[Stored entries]
>>>>
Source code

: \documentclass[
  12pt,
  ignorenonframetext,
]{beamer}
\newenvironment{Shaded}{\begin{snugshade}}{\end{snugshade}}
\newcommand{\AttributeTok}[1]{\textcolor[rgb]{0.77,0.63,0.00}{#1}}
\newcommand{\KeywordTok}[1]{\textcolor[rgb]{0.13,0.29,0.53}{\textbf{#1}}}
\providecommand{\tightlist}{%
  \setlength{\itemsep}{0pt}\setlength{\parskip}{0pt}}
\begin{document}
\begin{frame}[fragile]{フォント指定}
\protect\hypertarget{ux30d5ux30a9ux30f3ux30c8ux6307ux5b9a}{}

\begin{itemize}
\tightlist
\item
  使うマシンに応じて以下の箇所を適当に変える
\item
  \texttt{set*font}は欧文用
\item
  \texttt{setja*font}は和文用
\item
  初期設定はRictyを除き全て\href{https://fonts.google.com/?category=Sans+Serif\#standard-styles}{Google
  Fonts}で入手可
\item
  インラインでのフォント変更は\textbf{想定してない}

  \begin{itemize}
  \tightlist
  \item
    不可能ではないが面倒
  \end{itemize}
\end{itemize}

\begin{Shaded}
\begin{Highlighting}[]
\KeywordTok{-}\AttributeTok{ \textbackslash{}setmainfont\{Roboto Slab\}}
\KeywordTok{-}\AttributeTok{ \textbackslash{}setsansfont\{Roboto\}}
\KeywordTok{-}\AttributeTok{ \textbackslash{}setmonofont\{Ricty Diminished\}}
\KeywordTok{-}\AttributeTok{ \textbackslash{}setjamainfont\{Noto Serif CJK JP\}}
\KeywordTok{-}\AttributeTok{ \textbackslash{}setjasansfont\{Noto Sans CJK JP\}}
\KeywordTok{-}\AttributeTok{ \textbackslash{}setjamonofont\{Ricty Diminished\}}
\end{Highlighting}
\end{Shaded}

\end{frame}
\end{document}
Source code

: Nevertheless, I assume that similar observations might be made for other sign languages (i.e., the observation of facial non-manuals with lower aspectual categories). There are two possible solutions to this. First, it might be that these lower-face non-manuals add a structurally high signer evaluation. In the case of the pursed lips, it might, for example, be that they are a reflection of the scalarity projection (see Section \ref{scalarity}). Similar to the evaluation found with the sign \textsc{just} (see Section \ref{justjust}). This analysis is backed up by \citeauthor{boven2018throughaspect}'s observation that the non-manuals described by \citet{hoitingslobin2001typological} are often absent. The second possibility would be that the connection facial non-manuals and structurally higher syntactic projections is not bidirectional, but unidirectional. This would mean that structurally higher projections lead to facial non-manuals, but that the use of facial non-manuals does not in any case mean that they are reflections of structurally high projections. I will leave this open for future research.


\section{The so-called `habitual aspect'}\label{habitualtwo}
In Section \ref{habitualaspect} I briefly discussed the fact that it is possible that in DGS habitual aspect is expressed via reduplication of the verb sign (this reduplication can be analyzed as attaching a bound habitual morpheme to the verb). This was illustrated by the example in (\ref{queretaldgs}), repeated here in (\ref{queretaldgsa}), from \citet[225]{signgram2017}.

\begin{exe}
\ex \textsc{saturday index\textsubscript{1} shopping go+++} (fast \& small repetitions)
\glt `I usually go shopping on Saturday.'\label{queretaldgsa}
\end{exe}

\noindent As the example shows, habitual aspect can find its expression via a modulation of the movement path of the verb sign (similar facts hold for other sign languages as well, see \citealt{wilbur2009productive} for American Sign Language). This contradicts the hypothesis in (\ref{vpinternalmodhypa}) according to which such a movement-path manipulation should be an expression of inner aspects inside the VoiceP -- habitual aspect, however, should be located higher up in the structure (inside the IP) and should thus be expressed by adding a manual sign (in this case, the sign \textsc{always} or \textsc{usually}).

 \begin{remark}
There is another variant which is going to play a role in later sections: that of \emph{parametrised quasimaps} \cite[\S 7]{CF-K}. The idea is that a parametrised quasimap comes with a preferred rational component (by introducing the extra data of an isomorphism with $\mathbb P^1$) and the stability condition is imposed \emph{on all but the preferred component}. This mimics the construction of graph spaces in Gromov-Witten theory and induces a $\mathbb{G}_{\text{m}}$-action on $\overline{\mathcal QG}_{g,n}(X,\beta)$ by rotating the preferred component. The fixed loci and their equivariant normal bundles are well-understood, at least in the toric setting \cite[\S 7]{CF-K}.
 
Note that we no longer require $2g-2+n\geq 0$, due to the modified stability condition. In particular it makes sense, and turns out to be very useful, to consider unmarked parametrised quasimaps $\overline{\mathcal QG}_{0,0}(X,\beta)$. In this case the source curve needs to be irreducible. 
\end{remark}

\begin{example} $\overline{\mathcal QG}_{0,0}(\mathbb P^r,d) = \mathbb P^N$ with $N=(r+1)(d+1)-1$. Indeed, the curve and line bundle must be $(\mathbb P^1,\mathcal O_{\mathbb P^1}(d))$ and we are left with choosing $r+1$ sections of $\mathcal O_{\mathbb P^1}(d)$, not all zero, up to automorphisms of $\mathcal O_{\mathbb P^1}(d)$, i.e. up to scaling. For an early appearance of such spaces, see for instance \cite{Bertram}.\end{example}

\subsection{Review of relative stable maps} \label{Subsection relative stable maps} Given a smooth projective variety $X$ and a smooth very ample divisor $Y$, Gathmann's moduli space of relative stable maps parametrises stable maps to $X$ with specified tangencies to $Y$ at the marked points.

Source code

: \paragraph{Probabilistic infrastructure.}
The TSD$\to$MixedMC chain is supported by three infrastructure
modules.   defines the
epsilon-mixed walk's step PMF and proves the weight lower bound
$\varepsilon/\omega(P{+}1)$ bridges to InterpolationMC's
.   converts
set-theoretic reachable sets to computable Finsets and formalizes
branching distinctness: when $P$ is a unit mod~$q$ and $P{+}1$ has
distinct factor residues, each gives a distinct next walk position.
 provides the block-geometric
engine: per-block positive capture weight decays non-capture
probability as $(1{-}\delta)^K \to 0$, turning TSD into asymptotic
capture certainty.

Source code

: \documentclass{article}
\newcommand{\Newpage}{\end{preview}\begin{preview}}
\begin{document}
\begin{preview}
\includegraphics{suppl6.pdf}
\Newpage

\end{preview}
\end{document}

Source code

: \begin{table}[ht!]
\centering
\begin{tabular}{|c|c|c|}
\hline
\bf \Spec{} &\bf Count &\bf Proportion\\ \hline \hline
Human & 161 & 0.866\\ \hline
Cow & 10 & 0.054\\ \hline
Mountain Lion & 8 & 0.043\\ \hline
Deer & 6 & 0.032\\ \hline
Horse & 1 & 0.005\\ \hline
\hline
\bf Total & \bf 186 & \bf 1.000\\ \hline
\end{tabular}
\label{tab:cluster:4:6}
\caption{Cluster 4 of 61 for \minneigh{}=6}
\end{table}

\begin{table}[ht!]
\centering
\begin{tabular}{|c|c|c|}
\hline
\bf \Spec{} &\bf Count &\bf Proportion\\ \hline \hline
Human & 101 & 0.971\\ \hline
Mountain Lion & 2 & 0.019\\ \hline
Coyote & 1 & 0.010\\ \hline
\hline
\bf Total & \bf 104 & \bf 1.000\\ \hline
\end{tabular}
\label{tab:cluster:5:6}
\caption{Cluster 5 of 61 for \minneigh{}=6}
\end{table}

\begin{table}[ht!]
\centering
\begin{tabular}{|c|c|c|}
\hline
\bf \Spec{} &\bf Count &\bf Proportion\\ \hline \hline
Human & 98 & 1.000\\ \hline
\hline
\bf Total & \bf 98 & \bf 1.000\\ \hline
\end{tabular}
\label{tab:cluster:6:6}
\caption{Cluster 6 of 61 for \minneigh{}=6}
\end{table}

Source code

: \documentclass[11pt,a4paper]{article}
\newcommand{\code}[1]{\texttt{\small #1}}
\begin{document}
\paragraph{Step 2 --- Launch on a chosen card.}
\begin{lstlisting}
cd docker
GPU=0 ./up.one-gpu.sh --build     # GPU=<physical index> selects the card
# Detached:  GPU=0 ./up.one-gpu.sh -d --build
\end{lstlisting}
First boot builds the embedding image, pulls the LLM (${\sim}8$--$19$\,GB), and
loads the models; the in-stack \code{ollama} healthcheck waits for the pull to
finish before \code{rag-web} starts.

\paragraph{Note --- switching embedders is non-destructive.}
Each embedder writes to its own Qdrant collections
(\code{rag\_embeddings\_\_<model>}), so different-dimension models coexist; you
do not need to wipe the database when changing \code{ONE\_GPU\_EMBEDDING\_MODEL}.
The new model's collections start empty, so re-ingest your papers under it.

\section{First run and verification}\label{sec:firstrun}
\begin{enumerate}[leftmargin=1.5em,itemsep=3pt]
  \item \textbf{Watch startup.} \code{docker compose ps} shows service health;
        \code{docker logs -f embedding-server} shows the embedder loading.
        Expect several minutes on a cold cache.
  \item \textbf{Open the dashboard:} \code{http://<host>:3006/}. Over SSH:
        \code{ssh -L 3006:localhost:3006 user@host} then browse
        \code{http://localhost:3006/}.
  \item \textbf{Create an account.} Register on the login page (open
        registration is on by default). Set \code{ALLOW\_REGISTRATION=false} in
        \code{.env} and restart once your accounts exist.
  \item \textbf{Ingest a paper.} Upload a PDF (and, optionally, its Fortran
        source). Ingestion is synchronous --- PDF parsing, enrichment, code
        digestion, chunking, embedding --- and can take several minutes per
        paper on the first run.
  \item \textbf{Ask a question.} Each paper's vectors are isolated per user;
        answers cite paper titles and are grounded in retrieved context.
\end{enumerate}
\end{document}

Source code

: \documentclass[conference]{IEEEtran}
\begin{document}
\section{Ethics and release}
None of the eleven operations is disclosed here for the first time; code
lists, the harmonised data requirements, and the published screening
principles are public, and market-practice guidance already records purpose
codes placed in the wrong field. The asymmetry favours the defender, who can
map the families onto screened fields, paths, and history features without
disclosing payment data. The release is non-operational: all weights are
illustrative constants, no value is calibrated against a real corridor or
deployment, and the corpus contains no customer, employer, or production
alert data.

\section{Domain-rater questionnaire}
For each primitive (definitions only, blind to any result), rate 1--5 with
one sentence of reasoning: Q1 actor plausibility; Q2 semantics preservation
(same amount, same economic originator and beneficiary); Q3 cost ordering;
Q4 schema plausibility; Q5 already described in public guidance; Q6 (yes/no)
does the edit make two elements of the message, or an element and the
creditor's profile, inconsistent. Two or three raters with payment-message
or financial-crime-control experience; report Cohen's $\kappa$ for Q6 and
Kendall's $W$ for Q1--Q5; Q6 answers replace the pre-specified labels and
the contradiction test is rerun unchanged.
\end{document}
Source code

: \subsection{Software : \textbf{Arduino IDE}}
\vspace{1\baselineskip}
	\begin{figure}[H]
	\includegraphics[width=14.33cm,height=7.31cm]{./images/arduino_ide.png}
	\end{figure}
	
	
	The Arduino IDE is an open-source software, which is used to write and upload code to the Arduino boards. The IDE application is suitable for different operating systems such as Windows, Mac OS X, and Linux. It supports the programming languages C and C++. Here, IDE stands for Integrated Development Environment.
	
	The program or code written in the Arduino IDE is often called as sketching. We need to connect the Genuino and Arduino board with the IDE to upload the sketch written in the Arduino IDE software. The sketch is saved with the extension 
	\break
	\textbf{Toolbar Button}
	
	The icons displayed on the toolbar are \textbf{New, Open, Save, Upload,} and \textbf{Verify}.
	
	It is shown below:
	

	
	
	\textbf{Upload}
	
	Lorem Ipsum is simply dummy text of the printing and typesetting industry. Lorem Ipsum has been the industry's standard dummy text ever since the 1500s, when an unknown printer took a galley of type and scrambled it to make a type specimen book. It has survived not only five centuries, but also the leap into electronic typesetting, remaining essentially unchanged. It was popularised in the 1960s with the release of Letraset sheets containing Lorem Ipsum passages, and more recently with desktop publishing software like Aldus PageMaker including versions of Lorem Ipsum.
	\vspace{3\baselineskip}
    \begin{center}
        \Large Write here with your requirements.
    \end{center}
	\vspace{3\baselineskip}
<<<<
- Task directions:
What is needed is each line of the entries that contains the word "tightlist".

- Written response:
\providecommand{\tightlist}{%
\tightlist
  \tightlist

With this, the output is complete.